Data section:
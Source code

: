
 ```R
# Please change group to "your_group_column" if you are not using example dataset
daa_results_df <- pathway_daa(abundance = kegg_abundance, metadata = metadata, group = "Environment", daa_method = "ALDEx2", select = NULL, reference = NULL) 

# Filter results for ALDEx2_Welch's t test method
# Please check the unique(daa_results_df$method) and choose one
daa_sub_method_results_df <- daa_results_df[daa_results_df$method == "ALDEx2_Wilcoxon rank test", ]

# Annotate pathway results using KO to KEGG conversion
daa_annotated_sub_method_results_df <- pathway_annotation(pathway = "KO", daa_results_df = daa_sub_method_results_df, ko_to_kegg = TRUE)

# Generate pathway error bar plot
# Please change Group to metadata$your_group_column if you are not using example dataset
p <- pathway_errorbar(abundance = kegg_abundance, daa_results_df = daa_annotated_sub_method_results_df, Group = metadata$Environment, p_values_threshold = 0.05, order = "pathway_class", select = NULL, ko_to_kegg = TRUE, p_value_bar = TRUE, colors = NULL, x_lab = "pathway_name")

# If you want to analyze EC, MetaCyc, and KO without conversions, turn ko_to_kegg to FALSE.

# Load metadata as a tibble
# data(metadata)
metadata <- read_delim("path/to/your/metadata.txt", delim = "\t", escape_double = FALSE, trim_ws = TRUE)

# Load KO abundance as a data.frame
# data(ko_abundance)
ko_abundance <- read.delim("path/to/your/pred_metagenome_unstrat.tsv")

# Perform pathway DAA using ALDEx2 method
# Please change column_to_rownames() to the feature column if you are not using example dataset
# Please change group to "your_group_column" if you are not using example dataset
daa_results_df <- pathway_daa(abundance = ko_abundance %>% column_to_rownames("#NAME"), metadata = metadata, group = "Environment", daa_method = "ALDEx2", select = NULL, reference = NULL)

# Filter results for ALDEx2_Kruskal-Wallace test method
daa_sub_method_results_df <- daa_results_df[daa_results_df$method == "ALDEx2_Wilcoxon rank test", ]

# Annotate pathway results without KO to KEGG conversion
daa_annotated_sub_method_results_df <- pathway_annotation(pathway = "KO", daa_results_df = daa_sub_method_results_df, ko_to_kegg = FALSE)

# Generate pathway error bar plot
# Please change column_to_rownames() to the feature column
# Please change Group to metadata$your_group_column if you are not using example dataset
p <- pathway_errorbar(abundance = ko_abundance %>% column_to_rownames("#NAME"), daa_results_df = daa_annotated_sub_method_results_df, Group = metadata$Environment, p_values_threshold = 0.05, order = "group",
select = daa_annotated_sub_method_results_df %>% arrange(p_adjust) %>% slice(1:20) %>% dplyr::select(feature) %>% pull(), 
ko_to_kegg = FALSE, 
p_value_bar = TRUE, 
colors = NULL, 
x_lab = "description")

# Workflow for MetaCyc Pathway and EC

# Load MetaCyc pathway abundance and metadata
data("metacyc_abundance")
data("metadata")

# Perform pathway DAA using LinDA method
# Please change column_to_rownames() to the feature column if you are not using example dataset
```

Work request:
A verbatim repeat of all the entries above is the required answer.

Exercise output:
Source code

:
 ```R
# Please change group to "your_group_column" if you are not using example dataset
daa_results_df <- pathway_daa(abundance = kegg_abundance, metadata = metadata, group = "Environment", daa_method = "ALDEx2", select = NULL, reference = NULL) 

# Filter results for ALDEx2_Welch's t test method
# Please check the unique(daa_results_df$method) and choose one
daa_sub_method_results_df <- daa_results_df[daa_results_df$method == "ALDEx2_Wilcoxon rank test", ]

# Annotate pathway results using KO to KEGG conversion
daa_annotated_sub_method_results_df <- pathway_annotation(pathway = "KO", daa_results_df = daa_sub_method_results_df, ko_to_kegg = TRUE)

# Generate pathway error bar plot
# Please change Group to metadata$your_group_column if you are not using example dataset
p <- pathway_errorbar(abundance = kegg_abundance, daa_results_df = daa_annotated_sub_method_results_df, Group = metadata$Environment, p_values_threshold = 0.05, order = "pathway_class", select = NULL, ko_to_kegg = TRUE, p_value_bar = TRUE, colors = NULL, x_lab = "pathway_name")

# If you want to analyze EC, MetaCyc, and KO without conversions, turn ko_to_kegg to FALSE.

# Load metadata as a tibble
# data(metadata)
metadata <- read_delim("path/to/your/metadata.txt", delim = "\t", escape_double = FALSE, trim_ws = TRUE)

# Load KO abundance as a data.frame
# data(ko_abundance)
ko_abundance <- read.delim("path/to/your/pred_metagenome_unstrat.tsv")

# Perform pathway DAA using ALDEx2 method
# Please change column_to_rownames() to the feature column if you are not using example dataset
# Please change group to "your_group_column" if you are not using example dataset
daa_results_df <- pathway_daa(abundance = ko_abundance %>% column_to_rownames("#NAME"), metadata = metadata, group = "Environment", daa_method = "ALDEx2", select = NULL, reference = NULL)

# Filter results for ALDEx2_Kruskal-Wallace test method
daa_sub_method_results_df <- daa_results_df[daa_results_df$method == "ALDEx2_Wilcoxon rank test", ]

# Annotate pathway results without KO to KEGG conversion
daa_annotated_sub_method_results_df <- pathway_annotation(pathway = "KO", daa_results_df = daa_sub_method_results_df, ko_to_kegg = FALSE)

# Generate pathway error bar plot
# Please change column_to_rownames() to the feature column
# Please change Group to metadata$your_group_column if you are not using example dataset
p <- pathway_errorbar(abundance = ko_abundance %>% column_to_rownames("#NAME"), daa_results_df = daa_annotated_sub_method_results_df, Group = metadata$Environment, p_values_threshold = 0.05, order = "group",
select = daa_annotated_sub_method_results_df %>% arrange(p_adjust) %>% slice(1:20) %>% dplyr::select(feature) %>% pull(), 
ko_to_kegg = FALSE, 
p_value_bar = TRUE, 
colors = NULL, 
x_lab = "description")

# Workflow for MetaCyc Pathway and EC

# Load MetaCyc pathway abundance and metadata
data("metacyc_abundance")
data("metadata")

# Perform pathway DAA using LinDA method
# Please change column_to_rownames() to the feature column if you are not using example dataset
```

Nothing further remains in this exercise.